Understanding Islam

Topics: Islam, Islamic terrorism, Al-Qaeda Pages: 6 (2104 words) Published: August 10, 2011
The literal meaning of Islam is peace. Because of many current world events, Islam is a highly controversial and sensitive issue that has many misconceptions that need to be more fully addressed and understood. It is true that the events of 9/11 have separated the history of American relations with the Muslim world into before and after phases, negatively affecting the patterns of assimilation of immigrant Muslims into American culture and society (Simmons, 2008). This essay will begin to give factual details regarding the Islam faith, compare Islam with other Abrahamic religions and discuss common misconceptions and current events that have changed the way the world looks at Muslims and the Islam faith. Body

It will be useful to begin with attempting to scratch the surface and try to understand the teachings of Islam. Islam is a monotheistic religion based on revelations received by the Prophet Muhammad in the 7th century. These revelations were recorded in the faith’s text, the Qur’an. The Islam faith has “Six Articles of Beliefs”. People of the Muslim faith must have great conviction in these most important six areas. They are: 1. Belief in God. 2. Belief in the Angels. 3. Belief in the Prophets and Messengers. 4. Belief in the Sacred Texts. 5. Belief in Life After Death. 6. Belief in the Divine Decree (Abdulsalam, 2006). The believers worship God directly without the intercession of priests or clergy. They also have five duties that are given as rules to follow. Those are the Five Pillars of Islam; Belief, Worship, Fasting, Almsgiving and Pilgrimage (Grupper, Prentice, & Roughton, 2000).

The country with the most Muslims is Indonesia, with 120 million. In addition there are millions more in parts of Eastern and Western Europe and in the Americas. The Islam religion claims nearly 1 billion followers in countries throughout the world. Islam is also the youngest among major world religions but is still one of the largest (Ridenour, 2001).

Islam belongs in a group of three religions called the “Abrahamic” religions. Those three religions are Christianity, Judaism and Islam. They are three sister religions that are monotheistic and that claim the prophet Abraham as their common forefather. To compare Islam and Christianity, in relation to God, Muslims believe there is no God but Allah; Christians believe that God is revealed in scripture as Father, Son and Holy Spirit, three persons who are coeternally God (Ridenour, 2001). This sometimes causes Jews and Muslims to criticize the Christians as polytheistic. In all three religions, there is an ethical orientation. All three religions speak of a choice between good and evil, which is depended upon obedience or disobedience to God (Unkown, 2007). The three also have a linear concept of history with creation as the beginning and that God works through history.

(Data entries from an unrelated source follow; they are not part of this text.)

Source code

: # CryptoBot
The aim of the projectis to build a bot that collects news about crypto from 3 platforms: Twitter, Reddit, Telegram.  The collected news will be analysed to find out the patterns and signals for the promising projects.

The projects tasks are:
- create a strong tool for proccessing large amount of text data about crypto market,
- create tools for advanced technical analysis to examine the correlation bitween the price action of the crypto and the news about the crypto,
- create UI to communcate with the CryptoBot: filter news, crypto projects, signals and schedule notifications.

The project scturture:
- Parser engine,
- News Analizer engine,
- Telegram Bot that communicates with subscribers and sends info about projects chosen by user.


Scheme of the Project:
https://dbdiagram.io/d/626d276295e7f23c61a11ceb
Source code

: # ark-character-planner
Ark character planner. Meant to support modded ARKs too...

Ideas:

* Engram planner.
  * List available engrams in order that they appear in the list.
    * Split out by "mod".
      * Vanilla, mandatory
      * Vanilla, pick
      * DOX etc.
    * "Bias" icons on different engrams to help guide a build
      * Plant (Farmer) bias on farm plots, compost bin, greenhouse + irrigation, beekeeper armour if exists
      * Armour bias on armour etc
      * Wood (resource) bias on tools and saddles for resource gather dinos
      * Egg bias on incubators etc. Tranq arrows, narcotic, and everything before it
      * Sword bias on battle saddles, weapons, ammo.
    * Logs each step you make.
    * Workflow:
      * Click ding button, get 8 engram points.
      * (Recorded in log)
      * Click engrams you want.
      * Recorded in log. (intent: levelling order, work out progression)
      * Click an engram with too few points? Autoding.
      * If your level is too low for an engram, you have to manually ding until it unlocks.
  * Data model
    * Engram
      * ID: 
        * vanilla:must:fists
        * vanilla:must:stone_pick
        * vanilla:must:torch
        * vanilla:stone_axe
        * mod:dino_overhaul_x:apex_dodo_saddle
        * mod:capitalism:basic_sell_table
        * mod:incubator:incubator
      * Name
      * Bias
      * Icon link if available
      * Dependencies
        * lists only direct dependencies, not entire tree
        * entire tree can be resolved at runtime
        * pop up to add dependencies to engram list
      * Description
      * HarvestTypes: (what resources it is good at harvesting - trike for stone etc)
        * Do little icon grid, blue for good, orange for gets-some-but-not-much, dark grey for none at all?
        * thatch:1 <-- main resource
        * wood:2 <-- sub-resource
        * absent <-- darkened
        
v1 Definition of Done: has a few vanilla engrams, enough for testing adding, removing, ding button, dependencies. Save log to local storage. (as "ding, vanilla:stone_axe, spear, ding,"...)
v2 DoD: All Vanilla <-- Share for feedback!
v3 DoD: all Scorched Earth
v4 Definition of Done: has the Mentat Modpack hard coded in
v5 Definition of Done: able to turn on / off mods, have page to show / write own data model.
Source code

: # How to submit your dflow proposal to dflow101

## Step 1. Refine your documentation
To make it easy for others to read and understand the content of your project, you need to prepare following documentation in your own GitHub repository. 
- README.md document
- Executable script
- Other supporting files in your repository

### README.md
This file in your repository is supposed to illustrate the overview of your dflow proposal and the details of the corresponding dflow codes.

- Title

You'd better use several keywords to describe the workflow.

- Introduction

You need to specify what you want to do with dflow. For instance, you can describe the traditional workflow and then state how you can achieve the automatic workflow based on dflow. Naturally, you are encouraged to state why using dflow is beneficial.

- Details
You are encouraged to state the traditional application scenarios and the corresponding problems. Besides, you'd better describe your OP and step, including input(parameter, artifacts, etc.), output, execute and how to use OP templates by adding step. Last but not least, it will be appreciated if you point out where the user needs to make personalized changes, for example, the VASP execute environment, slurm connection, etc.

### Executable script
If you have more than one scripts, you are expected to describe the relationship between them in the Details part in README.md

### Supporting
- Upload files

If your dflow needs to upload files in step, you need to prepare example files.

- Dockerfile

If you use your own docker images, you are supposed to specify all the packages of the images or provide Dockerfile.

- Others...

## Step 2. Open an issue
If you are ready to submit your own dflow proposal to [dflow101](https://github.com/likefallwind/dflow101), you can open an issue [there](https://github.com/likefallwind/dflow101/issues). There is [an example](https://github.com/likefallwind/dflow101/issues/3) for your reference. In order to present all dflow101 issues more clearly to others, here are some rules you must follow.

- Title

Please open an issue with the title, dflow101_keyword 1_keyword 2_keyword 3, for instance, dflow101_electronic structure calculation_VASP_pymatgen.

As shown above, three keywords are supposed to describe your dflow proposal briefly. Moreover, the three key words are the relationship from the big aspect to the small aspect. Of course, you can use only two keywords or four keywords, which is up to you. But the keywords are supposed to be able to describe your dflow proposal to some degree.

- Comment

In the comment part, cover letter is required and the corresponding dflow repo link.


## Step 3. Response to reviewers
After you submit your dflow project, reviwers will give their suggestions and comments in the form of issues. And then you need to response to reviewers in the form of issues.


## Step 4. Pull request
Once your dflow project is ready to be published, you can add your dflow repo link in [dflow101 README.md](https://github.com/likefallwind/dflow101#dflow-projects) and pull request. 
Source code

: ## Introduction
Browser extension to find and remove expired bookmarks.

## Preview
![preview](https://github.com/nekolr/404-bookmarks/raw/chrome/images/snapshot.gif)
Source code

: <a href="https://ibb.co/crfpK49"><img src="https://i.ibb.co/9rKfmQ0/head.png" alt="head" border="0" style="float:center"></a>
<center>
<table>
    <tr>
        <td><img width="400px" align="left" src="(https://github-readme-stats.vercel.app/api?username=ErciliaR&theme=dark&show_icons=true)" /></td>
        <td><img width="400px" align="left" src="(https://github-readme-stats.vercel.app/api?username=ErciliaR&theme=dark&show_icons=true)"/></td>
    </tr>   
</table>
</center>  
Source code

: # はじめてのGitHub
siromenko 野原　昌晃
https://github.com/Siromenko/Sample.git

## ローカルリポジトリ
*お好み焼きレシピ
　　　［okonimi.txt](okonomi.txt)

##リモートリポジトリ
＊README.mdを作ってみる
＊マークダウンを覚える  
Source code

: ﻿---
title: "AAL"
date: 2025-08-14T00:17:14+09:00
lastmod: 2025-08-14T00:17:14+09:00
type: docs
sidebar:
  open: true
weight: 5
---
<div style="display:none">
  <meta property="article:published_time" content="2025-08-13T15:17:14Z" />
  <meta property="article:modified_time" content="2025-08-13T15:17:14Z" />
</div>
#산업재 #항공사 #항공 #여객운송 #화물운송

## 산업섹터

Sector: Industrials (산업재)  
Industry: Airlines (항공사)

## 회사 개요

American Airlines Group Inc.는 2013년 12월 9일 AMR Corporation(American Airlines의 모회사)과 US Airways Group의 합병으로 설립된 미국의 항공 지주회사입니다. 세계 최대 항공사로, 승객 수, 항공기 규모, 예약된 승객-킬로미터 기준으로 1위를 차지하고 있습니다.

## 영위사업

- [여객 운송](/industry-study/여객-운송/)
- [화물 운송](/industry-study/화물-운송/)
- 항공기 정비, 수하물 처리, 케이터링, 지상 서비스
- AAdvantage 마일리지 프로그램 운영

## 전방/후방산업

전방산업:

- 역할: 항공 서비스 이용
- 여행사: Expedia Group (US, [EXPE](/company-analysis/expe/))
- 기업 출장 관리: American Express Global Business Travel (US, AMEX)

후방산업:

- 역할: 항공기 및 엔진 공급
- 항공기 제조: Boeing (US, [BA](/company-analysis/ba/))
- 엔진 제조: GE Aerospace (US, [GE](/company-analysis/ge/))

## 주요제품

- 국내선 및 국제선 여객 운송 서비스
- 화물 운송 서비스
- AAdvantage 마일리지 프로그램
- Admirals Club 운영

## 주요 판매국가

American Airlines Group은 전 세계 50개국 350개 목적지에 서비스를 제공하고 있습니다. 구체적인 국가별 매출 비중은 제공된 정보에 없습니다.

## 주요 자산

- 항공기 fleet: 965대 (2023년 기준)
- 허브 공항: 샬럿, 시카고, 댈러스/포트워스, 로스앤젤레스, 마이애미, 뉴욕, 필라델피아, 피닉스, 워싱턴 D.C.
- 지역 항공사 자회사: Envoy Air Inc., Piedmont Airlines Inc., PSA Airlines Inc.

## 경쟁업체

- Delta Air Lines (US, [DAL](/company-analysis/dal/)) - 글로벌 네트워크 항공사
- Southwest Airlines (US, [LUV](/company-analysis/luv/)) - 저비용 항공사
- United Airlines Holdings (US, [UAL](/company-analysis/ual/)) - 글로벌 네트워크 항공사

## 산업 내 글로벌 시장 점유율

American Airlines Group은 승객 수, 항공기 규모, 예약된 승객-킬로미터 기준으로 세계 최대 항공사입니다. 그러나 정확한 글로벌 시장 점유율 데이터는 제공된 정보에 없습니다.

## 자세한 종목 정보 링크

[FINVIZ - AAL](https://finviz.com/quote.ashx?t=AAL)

The believers of Islam are called Muslims which means “one who lives his life according to God’s will” (Langley, 1993). It would seem that this particular people and religion would be a people of peace, sincerity and love. Since 9/11, the world of the faithful in Muslim societies has been in turmoil because the living Islam, dominated by its traditional interpreters, the learned ulema, has not been able to guide the community at the most critical period of its existence (Sachedina, 2010). This current critical period of Islam existence has created many misconceptions.

Only if it is assumed that the goal of Islam is to establish peace without resorting to aggression can one claim that that militant Islamists have hijacked their religion (van der Krogt, 2010).Islam is practiced all over the world and the way it is practiced is different in different locations. Islam does claim to be brotherhoods of “one religion”, but the Islam practiced in Indonesia is very different than the Islam practiced in Saudi Arabia, which is also different from that in...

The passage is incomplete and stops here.